- [Task item]: Find the lines in the records that carry the word "lambda". Copy each one.

Saved entries

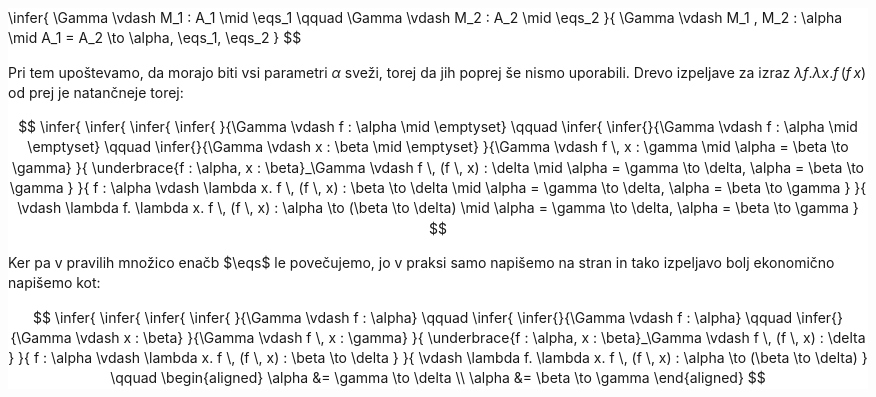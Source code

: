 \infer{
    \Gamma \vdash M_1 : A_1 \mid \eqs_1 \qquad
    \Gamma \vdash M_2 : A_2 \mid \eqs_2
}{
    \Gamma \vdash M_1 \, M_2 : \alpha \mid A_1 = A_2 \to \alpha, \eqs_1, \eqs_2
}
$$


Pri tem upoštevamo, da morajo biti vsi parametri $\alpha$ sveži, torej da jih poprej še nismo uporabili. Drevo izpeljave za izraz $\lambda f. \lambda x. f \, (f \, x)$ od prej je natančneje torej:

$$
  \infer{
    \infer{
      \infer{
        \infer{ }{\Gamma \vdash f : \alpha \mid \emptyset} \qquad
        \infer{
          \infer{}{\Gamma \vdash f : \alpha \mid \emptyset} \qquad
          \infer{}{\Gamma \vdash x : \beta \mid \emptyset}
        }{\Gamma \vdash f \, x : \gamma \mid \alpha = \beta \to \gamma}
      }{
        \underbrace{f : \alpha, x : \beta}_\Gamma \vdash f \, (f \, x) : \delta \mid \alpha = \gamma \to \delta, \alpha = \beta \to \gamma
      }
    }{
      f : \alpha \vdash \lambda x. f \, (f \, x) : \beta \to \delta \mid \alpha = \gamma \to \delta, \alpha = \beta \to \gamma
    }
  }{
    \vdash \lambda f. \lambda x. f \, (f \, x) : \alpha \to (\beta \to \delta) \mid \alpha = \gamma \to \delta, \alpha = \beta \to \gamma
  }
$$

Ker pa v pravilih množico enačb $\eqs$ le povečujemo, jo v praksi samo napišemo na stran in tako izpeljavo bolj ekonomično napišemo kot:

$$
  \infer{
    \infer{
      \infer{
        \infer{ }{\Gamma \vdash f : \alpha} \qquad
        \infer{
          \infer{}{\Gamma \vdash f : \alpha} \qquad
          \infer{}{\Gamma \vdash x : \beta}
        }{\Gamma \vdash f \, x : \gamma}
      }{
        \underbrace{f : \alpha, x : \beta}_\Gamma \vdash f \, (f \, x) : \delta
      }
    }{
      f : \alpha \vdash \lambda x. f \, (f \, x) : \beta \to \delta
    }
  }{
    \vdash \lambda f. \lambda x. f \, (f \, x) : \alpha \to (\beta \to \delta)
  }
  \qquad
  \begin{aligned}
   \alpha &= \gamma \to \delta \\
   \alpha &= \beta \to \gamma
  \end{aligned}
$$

- [Result of the exercise]:
Pri tem upoštevamo, da morajo biti vsi parametri $\alpha$ sveži, torej da jih poprej še nismo uporabili. Drevo izpeljave za izraz $\lambda f. \lambda x. f \, (f \, x)$ od prej je natančneje torej:
      f : \alpha \vdash \lambda x. f \, (f \, x) : \beta \to \delta \mid \alpha = \gamma \to \delta, \alpha = \beta \to \gamma
    \vdash \lambda f. \lambda x. f \, (f \, x) : \alpha \to (\beta \to \delta) \mid \alpha = \gamma \to \delta, \alpha = \beta \to \gamma
      f : \alpha \vdash \lambda x. f \, (f \, x) : \beta \to \delta
    \vdash \lambda f. \lambda x. f \, (f \, x) : \alpha \to (\beta \to \delta)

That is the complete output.